▸ Work order
Going through the entries, how many lines include the string "Regression"? Answer only with the number.

[Dataset records]
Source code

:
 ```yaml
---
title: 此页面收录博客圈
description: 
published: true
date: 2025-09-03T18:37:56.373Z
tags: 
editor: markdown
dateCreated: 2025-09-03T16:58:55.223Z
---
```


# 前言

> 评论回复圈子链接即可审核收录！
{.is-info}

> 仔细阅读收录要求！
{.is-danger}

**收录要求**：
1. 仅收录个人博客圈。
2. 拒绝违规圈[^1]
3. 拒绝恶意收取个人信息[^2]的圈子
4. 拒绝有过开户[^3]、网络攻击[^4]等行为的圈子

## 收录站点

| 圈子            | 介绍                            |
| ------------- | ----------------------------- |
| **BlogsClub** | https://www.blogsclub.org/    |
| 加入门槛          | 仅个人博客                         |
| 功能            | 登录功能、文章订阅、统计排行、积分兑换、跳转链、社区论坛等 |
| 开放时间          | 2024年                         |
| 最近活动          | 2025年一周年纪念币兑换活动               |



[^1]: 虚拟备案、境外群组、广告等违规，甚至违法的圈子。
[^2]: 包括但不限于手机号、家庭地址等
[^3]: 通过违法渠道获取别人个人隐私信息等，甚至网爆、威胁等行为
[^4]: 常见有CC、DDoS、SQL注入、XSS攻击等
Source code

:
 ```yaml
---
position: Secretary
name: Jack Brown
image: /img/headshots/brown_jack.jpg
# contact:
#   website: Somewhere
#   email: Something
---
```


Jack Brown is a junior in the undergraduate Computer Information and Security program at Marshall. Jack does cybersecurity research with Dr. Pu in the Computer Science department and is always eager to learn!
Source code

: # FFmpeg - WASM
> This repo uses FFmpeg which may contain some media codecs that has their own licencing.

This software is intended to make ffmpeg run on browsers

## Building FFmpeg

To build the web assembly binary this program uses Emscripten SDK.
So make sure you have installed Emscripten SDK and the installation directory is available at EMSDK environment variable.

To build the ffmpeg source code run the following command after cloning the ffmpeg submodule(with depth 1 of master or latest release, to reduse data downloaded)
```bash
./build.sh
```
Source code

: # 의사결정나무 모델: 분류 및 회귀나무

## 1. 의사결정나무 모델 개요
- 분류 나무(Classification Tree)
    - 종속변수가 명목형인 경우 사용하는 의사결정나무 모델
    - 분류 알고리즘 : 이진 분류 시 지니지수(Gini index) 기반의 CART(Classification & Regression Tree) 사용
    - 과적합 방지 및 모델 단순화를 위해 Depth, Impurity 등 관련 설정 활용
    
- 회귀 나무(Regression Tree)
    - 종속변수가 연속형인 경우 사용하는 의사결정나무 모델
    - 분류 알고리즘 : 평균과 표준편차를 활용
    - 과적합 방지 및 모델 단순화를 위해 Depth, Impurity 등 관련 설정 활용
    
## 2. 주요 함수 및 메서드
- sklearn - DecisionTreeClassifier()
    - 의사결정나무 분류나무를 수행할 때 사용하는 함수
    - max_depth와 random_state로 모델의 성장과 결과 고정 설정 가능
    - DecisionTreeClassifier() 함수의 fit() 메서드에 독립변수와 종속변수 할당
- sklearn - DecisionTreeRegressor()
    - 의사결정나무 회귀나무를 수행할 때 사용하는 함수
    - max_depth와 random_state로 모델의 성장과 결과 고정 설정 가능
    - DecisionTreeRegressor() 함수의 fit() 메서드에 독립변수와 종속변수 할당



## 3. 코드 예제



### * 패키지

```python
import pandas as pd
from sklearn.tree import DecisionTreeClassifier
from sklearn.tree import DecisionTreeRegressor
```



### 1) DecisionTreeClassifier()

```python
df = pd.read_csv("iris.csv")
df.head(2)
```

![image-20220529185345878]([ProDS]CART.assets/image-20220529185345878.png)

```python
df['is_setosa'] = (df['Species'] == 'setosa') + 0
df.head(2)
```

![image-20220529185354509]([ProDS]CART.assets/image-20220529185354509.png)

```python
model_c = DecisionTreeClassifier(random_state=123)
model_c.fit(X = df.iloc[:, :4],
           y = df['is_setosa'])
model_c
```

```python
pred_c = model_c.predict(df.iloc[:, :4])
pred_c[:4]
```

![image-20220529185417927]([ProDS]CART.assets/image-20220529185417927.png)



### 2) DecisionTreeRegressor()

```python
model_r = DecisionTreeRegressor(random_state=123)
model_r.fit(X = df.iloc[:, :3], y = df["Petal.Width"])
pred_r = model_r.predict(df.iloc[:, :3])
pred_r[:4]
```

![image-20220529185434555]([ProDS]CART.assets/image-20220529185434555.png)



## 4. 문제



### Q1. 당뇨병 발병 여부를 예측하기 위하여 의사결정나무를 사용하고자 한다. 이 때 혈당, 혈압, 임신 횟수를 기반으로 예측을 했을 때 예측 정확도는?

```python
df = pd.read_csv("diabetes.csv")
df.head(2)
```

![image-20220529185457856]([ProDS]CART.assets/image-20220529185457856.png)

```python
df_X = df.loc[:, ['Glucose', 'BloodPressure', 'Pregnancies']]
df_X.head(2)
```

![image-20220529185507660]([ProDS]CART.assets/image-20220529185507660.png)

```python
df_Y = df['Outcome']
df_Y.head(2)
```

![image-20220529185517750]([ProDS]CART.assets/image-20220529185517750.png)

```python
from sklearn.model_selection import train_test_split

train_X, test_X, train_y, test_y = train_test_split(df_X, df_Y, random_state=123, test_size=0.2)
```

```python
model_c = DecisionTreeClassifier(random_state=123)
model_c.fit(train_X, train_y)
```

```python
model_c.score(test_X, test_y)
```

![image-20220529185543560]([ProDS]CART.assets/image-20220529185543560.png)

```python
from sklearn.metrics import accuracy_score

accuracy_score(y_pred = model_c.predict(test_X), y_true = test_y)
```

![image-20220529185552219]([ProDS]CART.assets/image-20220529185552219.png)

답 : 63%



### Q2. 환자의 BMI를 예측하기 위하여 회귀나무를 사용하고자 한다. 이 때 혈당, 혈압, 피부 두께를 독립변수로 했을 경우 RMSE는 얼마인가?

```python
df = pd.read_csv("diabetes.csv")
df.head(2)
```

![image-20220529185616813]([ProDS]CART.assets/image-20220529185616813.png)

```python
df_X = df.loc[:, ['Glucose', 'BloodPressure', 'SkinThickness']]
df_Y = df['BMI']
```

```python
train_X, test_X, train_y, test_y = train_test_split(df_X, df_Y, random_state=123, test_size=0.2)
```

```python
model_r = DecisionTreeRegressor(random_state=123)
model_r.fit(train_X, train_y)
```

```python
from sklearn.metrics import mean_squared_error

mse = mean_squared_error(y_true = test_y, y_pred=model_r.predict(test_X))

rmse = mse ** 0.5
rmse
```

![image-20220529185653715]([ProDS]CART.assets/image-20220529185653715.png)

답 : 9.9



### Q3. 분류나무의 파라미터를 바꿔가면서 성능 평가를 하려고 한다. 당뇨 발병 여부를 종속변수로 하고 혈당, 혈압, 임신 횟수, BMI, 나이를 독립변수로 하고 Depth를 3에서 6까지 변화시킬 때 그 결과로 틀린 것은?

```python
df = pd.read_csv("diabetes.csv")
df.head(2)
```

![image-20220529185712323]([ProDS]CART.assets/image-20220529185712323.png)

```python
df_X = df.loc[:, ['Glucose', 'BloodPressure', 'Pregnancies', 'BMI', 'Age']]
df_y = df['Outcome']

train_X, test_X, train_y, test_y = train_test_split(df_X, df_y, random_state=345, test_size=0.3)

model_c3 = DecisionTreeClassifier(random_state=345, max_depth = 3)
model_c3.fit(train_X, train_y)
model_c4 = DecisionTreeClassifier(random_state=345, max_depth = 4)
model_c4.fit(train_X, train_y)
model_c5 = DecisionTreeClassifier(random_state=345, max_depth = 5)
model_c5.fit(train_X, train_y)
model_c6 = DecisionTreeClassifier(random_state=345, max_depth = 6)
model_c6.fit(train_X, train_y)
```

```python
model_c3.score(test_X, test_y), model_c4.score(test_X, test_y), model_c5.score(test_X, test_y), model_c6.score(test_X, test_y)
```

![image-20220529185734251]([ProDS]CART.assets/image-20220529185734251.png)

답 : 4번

▸ Solution to this exercise
2